Records from a collection:

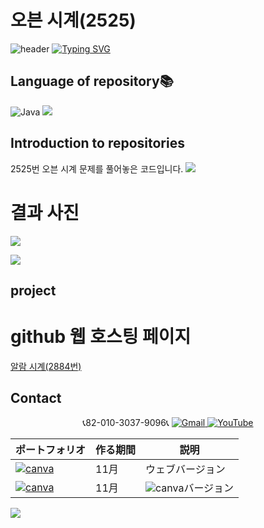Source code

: # 오븐 시계(2525)


![header](https://capsule-render.vercel.app/api?type=egg&color=gradient&height=300&section=header&text=welcome%2&fontSize=50&desc=백준%20곱셈%20문제)
[![Typing SVG](https://readme-typing-svg.demolab.com?font=Fira+Code&pause=1000&color=F76F00&background=FFBD2F00&random=false&width=435&lines=%E3%81%A9%E3%81%86%E3%81%9E%E3%82%88%E3%82%8D%E3%81%97%E3%81%8F%E3%81%8A%E3%81%AD%E3%81%8C%E3%81%84%E3%81%97%E3%81%BE%E3%81%99%E3%80%82)](https://git.io/typing-svg)

## Language of repository📚
![Java](https://img.shields.io/badge/Java-007396?style=flat-square&logo=java&logoColor=white)
<img src="https://img.shields.io/badge/C++-00599C?style=flat-square&logo=C%2B%2B&logoColor=white"/>

## Introduction to repositories 
2525번 오븐 시계 문제를 풀어놓은 코드입니다. 
<img src="https://github.com/do04200611/Baekjoon/assets/74278578/9e5bb83c-863c-4bbb-9ce2-fdadb7c4fa52"> 


# 결과 사진 <br>
<a href="https://github.com/do04200611/Baekjoon/blob/main/2884(%EC%95%8C%EB%9E%8C%20%EC%8B%9C%EA%B3%84)/Main.java"><img src ="https://github.com/do04200611/Baekjoon/assets/74278578/31505ccb-965c-4f78-b2e6-f9632a4305b8
"></a>



<a href="https://github.com/do04200611/Baekjoon/blob/main/2588(%EA%B3%B1%EC%85%88)/Baekjoon.cpp"><img src ="https://github.com/do04200611/Baekjoon/assets/74278578/42c86ed9-332f-48fb-b936-11a18bb7dd15
"></a>
 ## project

# github 웹 호스팅 페이지
<a href="https://do04200611.github.io/Baekjoon/2884(%EC%95%8C%EB%9E%8C%20%EC%8B%9C%EA%B3%84)/index.html">알람 시계(2884번)</a>

## Contact 



<p align="center">
  📞82-010-3037-9096📞
  <a href="mailto:a01030379096@gmail.com">
    <img src="https://img.shields.io/badge/-Gmail-red?style=for-the-badge&logo=Gmail" alt="Gmail">
  </a>
  <a href="https://www.youtube.com/channel/UC484ZJMavtoPOI4ey-HFdCA">
   <img src="https://img.shields.io/badge/-YouTube-red?style=for-the-badge&logo=youtube"  alt="YouTube">
 </a> <br>
 
  | ポートフォリオ           |  作る期間     |            説明  |
  |------------------------|---------------|----------------------------------------------|
  |<a href="https://kimganghyeon.my.canva.site/kimganghyeon"><img src="https://img.shields.io/badge/canva-purple?style=for-the-badge&logo=canva" alt="canva"></a>|11月|ウェブバージョン|
  |<a href="https://www.canva.com/design/DAFzY5opUiA/Ge33dSKE16cErBaDJDp-BA/edit"><img src="https://img.shields.io/badge/canva-purple?style=for-the-badge&logo=canva" alt="canva"></a>|11月|<img src="https://img.shields.io/badge/canva-purple?style=for-the-badge&logo=canva" alt="canva">バージョン|
</p>
<img src="https://capsule-render.vercel.app/api?type=egg&color=gradient&height=100&text=Thank%20you%20for%20watching.&section=footer" />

* [WHAT NEEDS TO BE DONE] With "type" as the string to match, show every line of the entries above that has it.

* [RESPONSE]
![header](https://capsule-render.vercel.app/api?type=egg&color=gradient&height=300&section=header&text=welcome%2&fontSize=50&desc=백준%20곱셈%20문제)
<img src="https://capsule-render.vercel.app/api?type=egg&color=gradient&height=100&text=Thank%20you%20for%20watching.&section=footer" />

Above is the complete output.